The federal funds rate in August is hanging around 5.3%, but wealth managers have largely been paying clients only around 0.35% on sweep accounts to customers with the lowest balances (the numbers rise after that—LPL, for instance, says it pays 2.2% on cash balances above $10 million).
Plaintiffs’ lawyers caught wise to the problem this year and four big companies, LPL, Ameriprise, Wells Fargo and Morgan Stanley, have been dragged into federal court over their sweep accounts. The plaintiffs, who in some cases are seeking class action status, claim that companies are violating their fiduciary duties and their obligation to put client’s interest first under the Securities and Exchange Commission Regulation Best Interest.
Different Tacks
The brokerages are pivoting different ways on the matter: LPL and Ameriprise recently dug in and said they aren’t raising rates on these sweeps, while Morgan Stanley and Wells Fargo have agreed to raise them. Moody’s suggests that the latter two companies were better able to handle the pivot to higher sweep payouts because they’re bigger, more diversified and have less leverage. LPL and Ameriprise, however, are more vulnerable when it comes to scale and diversification.
“Designed primarily for short-term cash holdings, our FDIC-insured cash sweep vehicles prioritize security, liquidity, and yield—in that order,” LPL said in a prepared response to Financial Advisor earlier this month. “We also offer investment options suitable for a longer-term horizon, such as money market funds, CDs, and fixed income funds. This flexibility allows our clients to tailor their investment strategies to align with their risk tolerance and financial goals.”
Ameriprise also said that the short-term nature of the accounts meant the payouts were appropriate. It noted that most of its sweep money was in accounts under $100,000. “Our rates are competitive and we keep the appropriate level of cash that’s necessary to operate,” said Walter Berman, the firm’s CFO, in a late July earnings call.
Indeed, the companies’ transparency on their sweep rates works in their favor, but that might only hold up as a defense for so long. As rates have risen, more clients have been asking that their money be put in CDs and money market funds, which have higher yields, in a switch known as cash sorting.
“The typical default option is the FDIC-insured bank sweep," Moody's writes, "offering the client a lower yield than money market funds, but with FDIC insurance; wealth management firms typically earn the most spread-based revenue from this option.”

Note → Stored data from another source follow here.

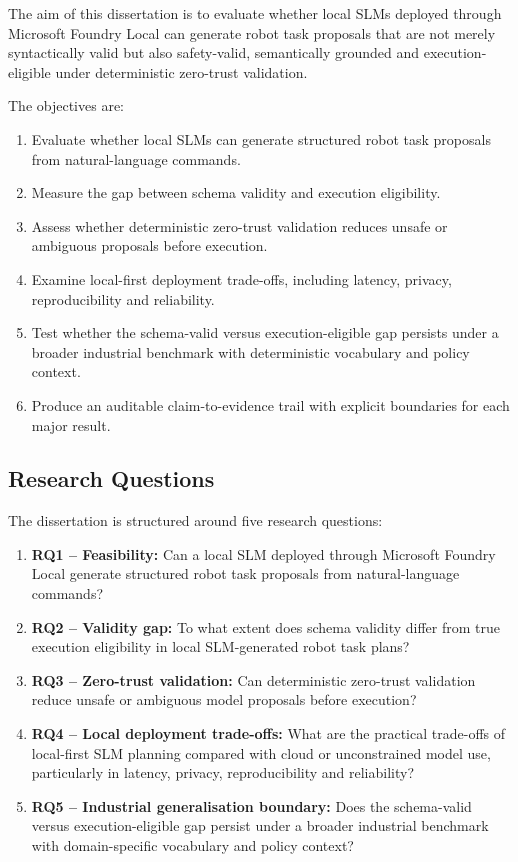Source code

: \documentclass[sigconf,nonacm]{acmart}
\begin{document}
The aim of this dissertation is to evaluate whether local SLMs deployed through Microsoft Foundry Local can generate robot task proposals that are not merely syntactically valid but also safety-valid, semantically grounded and execution-eligible under deterministic zero-trust validation.

The objectives are:
\begin{enumerate}
    \item Evaluate whether local SLMs can generate structured robot task proposals from natural-language commands.
    \item Measure the gap between schema validity and execution eligibility.
    \item Assess whether deterministic zero-trust validation reduces unsafe or ambiguous proposals before execution.
    \item Examine local-first deployment trade-offs, including latency, privacy, reproducibility and reliability.
    \item Test whether the schema-valid versus execution-eligible gap persists under a broader industrial benchmark with deterministic vocabulary and policy context.
    \item Produce an auditable claim-to-evidence trail with explicit boundaries for each major result.
\end{enumerate}

\subsection{Research Questions}
\label{sec:introduction_research_questions}

The dissertation is structured around five research questions:

\begin{enumerate}
    \item \textbf{RQ1 -- Feasibility:} Can a local SLM deployed through Microsoft Foundry Local generate structured robot task proposals from natural-language commands?
    \item \textbf{RQ2 -- Validity gap:} To what extent does schema validity differ from true execution eligibility in local SLM-generated robot task plans?
    \item \textbf{RQ3 -- Zero-trust validation:} Can deterministic zero-trust validation reduce unsafe or ambiguous model proposals before execution?
    \item \textbf{RQ4 -- Local deployment trade-offs:} What are the practical trade-offs of local-first SLM planning compared with cloud or unconstrained model use, particularly in latency, privacy, reproducibility and reliability?
    \item \textbf{RQ5 -- Industrial generalisation boundary:} Does the schema-valid versus execution-eligible gap persist under a broader industrial benchmark with domain-specific vocabulary and policy context?
\end{enumerate}
\end{document}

The agency also said, "Cash sweep revenue is particularly profitable because it typically does not accrue financial advisor compensation. ... Cash sweep rates have to date been more insulated from competition than wealth managers’ advisory and commission fees.”
The bump that these companies are getting from cash sweeps is obvious in several ways. Net interest income—which includes cash sweeps—has given LPL a cascade of cash on its balance sheet: The firm said in March that its net interest income had more than doubled from the year before, rising to $159.4 million for the year. Two William Blair analysts said in a July research note that LPL could lose $380 million in spread income if they were forced to raise sweep rates to the same levels other institutions pay.
Wells Fargo conceded it would take a $350 million reduction in net interest income by raising its sweep rates.
“Moves by larger firms to shift rates paid to clients significantly above the peer median on accounts for which they have a fiduciary standard of care will likely drive peers to follow suit,” Moody’s wrote. “We believe that a potential decline in spread-based revenue poses a particularly prominent risk for highly leveraged wealth managers that rely more heavily on this revenue source to service debt.”
And companies like Osaic and Cetera have indeed been ramping up leverage to fund their acquisitions of competitors as a shrinking number of broker-dealer advisors forces firms to acquire more talent by buying it. Osaic was eyed by ratings agencies last year after it borrowed to buy Lincoln Financial, and Cetera after it purchased Avantax.